Getting high

Speed climbing is what is says on the tin: climbing at speed. The objective is to climb a standard wall with a height of 15 metres as quickly as possible. Speed climbing is actually one of three disciplines – the others being ‘bouldering’ and ‘lead’ –  that together comprise Sport Climbing. This combined category will be included as an Olympic sport for the first time in Tokyo, 2020.

The history of Sport Climbing is relatively brief. It seems to have developed from Sportroccia, which was the first international competition for climbers held in different locations in Italy from 1985 to 1989. This led to the first World Championships in Frankfurt in 1991, since which there has been a Sport Climbing World Championship event held every two years.

The inclusion of speed climbing as one of the disciplines in Sport Climbing has always been controversial. Many climbers regard the techniques required to climb at speed to be at odds with the skills that are needed for genuine outdoor climbs. Like in the picture at the header of this post.
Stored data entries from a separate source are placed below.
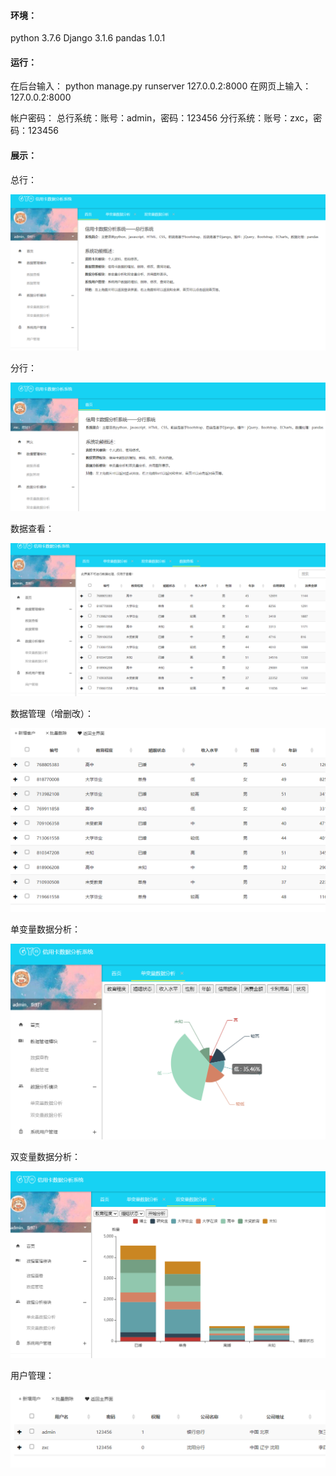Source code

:#### 环境：

python 3.7.6
Django 3.1.6
pandas 1.0.1

#### 运行：

在后台输入：
python manage.py runserver 127.0.0.2:8000
在网页上输入：
127.0.0.2:8000

帐户密码：
总行系统：账号：admin，密码：123456
分行系统：账号：zxc，密码：123456



#### 展示：

总行：

![1](.\images\1.png)

分行：

![2](.\images\2.png)



数据查看：

![3](.\images\3.png)

数据管理（增删改）：

![4](.\images\4.png)

单变量数据分析：

![5](.\images\5.png)

双变量数据分析：

![6](.\images\6.png)

用户管理：

![7](.\images\7.png)
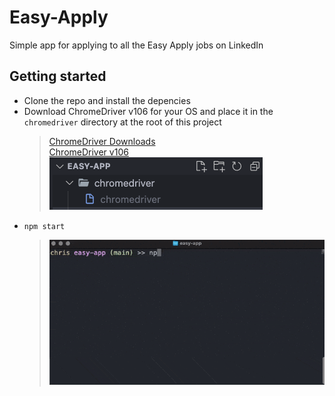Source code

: # Easy-Apply

Simple app for applying to all the Easy Apply jobs on LinkedIn

## Getting started

- Clone the repo and install the depencies
- Download ChromeDriver v106 for your OS and place it in the `chromedriver` directory at the root of this project
  > [ChromeDriver Downloads](https://chromedriver.chromium.org/downloads)\
  > [ChromeDriver v106](https://chromedriver.storage.googleapis.com/index.html?path=106.0.5249.61/)\
  > ![chromedriver directory](https://raw.githubusercontent.com/chrimack/easy-app/assets/chromedriver-screenshot.png)
- `npm start`
  > ![start gif](https://raw.githubusercontent.com/chrimack/easy-app/assets/easy-app.gif)
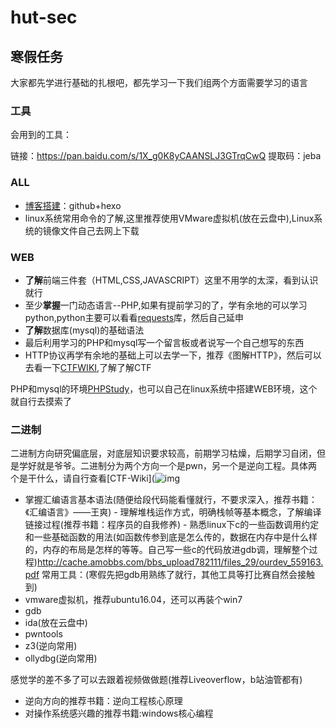 # hut-sec 



## 寒假任务

大家都先学进行基础的扎根吧，都先学习一下我们组两个方面需要学习的语言

### 工具

会用到的工具：

链接：https://pan.baidu.com/s/1X_g0K8yCAANSLJ3GTrqCwQ 
提取码：jeba

### ALL

- [博客搭建](https://segmentfault.com/a/1190000017986794)：github+hexo
- linux系统常用命令的了解,这里推荐使用VMware虚拟机(放在云盘中),Linux系统的镜像文件自己去网上下载

### WEB

- **了解**前端三件套（HTML,CSS,JAVASCRIPT）这里不用学的太深，看到认识就行
- 至少**掌握**一门动态语言--PHP,如果有提前学习的了，学有余地的可以学习python,python主要可以看看[requests](https://2.python-requests.org//zh_CN/latest/user/quickstart.html)库，然后自己延申
- **了解**数据库(mysql)的基础语法
- 最后利用学习的PHP和mysql写一个留言板或者说写一个自己想写的东西
- HTTP协议再学有余地的基础上可以去学一下，推荐《图解HTTP》，然后可以去看一下[CTFWIKI](https://ctf-wiki.github.io/ctf-wiki/web/introduction-zh/),了解了解CTF

PHP和mysql的环境[PHPStudy](https://www.xp.cn/)，也可以自己在linux系统中搭建WEB环境，这个就自行去摸索了

 ### 二进制

二进制方向研究偏底层，对底层知识要求较高，前期学习枯燥，后期学习自闭，但是学好就是爷爷。二进制分为两个方向一个是pwn，另一个是逆向工程。具体两个是干什么，请自行查看[CTF-Wiki](![img](file:///D:\Temp\%W@GJ$ACOF(TYDYECOKVDYB.png)https://ctf-wiki.github.io/ctf-wiki/)

- 掌握汇编语言基本语法(随便给段代码能看懂就行，不要求深入，推荐书籍：《汇编语言》——王爽)
  \- 理解堆栈运作方式，明确栈帧等基本概念，了解编译链接过程(推荐书籍：程序员的自我修养)
  \- 熟悉linux下c的一些函数调用约定和一些基础函数的用法(如函数传参到底是怎么传的，数据在内存中是什么样的，内存的布局是怎样的等等。自己写一些c的代码放进gdb调，理解整个过程)http://cache.amobbs.com/bbs_upload782111/files_29/ourdev_559163.pdf
  常用工具：(寒假先把gdb用熟练了就行，其他工具等打比赛自然会接触到)
- vmware虚拟机，推荐ubuntu16.04，还可以再装个win7
- gdb
-  ida(放在云盘中)
-  pwntools
-  z3(逆向常用)
-  ollydbg(逆向常用)

感觉学的差不多了可以去跟着视频做做题(推荐Liveoverflow，b站油管都有)

- 逆向方向的推荐书籍：逆向工程核心原理
-  对操作系统感兴趣的推荐书籍:windows核心编程 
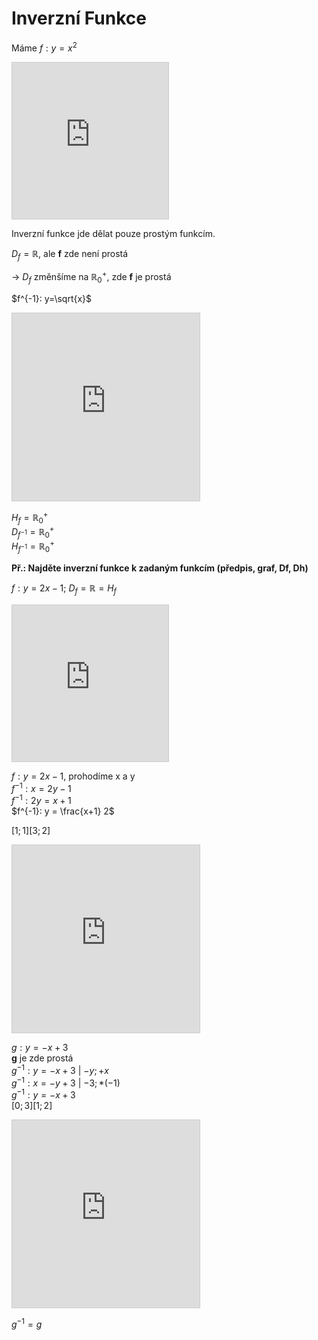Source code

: # Inverzní Funkce

Máme $f: y = x^2$  
<iframe src="https://www.desmos.com/calculator/8ky4czaqz8?embed" width="250" height="250" style="border: 1px solid #ccc" frameborder=0></iframe>

Inverzní funkce jde dělat pouze prostým funkcím.  


$D_f = \mathbb{R}$, ale **f** zde není prostá  


-> $D_f$ změnšíme na $\mathbb{R}^+_0$, zde **f** je prostá  


$f^{-1}: y=\sqrt{x}$  
<iframe src="https://www.desmos.com/calculator/qoqr5qvdyz?embed" width="300" height="300" style="border: 1px solid #ccc" frameborder=0></iframe>


$H_f = \mathbb{R}^+_0$  
$D_{f^{-1}} = \mathbb{R}^+_0$  
$H_{f^{-1}} = \mathbb{R}^+_0$

**Př.: Najděte inverzní funkce k zadaným funkcím (předpis, graf, Df, Dh)**


$f: y = 2x-1$; $D_f = \mathbb{R} = H_f$

<iframe src="https://www.desmos.com/calculator/q2taoly2zq?embed" width="250" height="250" style="border: 1px solid #ccc" frameborder=0></iframe>  

$f: y = 2x-1$, prohodíme x a y  
$f^{-1}: x = 2y-1$  
$f^{-1}: 2y = x +1$  
$f^{-1}: y = \frac{x+1} 2$  


$[1;1] [3;2]$  
<iframe src="https://www.desmos.com/calculator/sugdavvrx6?embed" width="300" height="300" style="border: 1px solid #ccc" frameborder=0></iframe>  

$g: y = -x+3$  
**g** je zde prostá  
$g^{-1}: y = -x+3$ | $-y; +x$  
$g^{-1}: x = -y+3$ | $- 3; * (-1)$  
$g^{-1}: y = -x + 3$  
$[0;3][1;2]$  
<iframe src="https://www.desmos.com/calculator/wunlcckc9m?embed" width="300" height="300" style="border: 1px solid #ccc" frameborder=0></iframe>  


$g^{-1} = g$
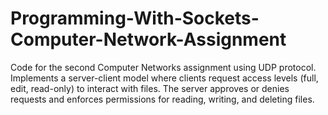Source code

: # Programming-With-Sockets-Computer-Network-Assignment
Code for the second Computer Networks assignment using UDP protocol. Implements a server-client model where clients request access levels (full, edit, read-only) to interact with files. The server approves or denies requests and enforces permissions for reading, writing, and deleting files.
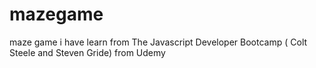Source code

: # mazegame
maze game i have learn from The Javascript Developer Bootcamp ( Colt Steele and Steven Gride) from Udemy
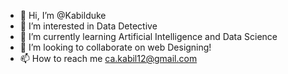 - 👋 Hi, I’m @Kabilduke
- 👀 I’m interested in Data Detective
- 🌱 I’m currently learning Artificial Intelligence and Data Science
- 💞️ I’m looking to collaborate on web Designing!
- 📫 How to reach me ca.kabil12@gmail.com

<!---
Kabilduke/Kabilduke is a ✨ special ✨ repository because its `README.md` (this file) appears on your GitHub profile.
You can click the Preview link to take a look at your changes.
--->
The controversy is such that even though Sport Climbing will be in the Olympics for the first time in 2020, a new format is being proposed for the 2024 Olympics in which Speed Climbing is separated as a discipline from the other two categories.

Anyway, leaving the controversy aside, climbing 15 metres doesn’t sound too daunting until you look at a picture of what it entails…

For experienced climbers a wall like this isn’t particularly challenging, but speed climbers have the additional task of competing against both an opponent – who is simultaneously completing an identical course – and the clock. The current world records are 5.48 seconds for men and 6.995 seconds for women. Just to put that in perspective: the men’s record corresponds to a speed of almost 10 km per hour. Vertically. With not much to hold onto.

The women’s world record was actually set very recently by the Indonesian female climber Aries Susanti Rahayu – nicknamed Spiderwoman. You can see her record breaking climb here.

The men’s world record is held by by Iranian climber Reza Alipourshenazandifar in 2017. (Performance here.)

Like my recent discussion about marathon times, what’s interesting about speed climbing from a statistical point of view is trying to assess what the fastest possible climb time might be.

The following graphs shows how the records have fallen over time for both men and women.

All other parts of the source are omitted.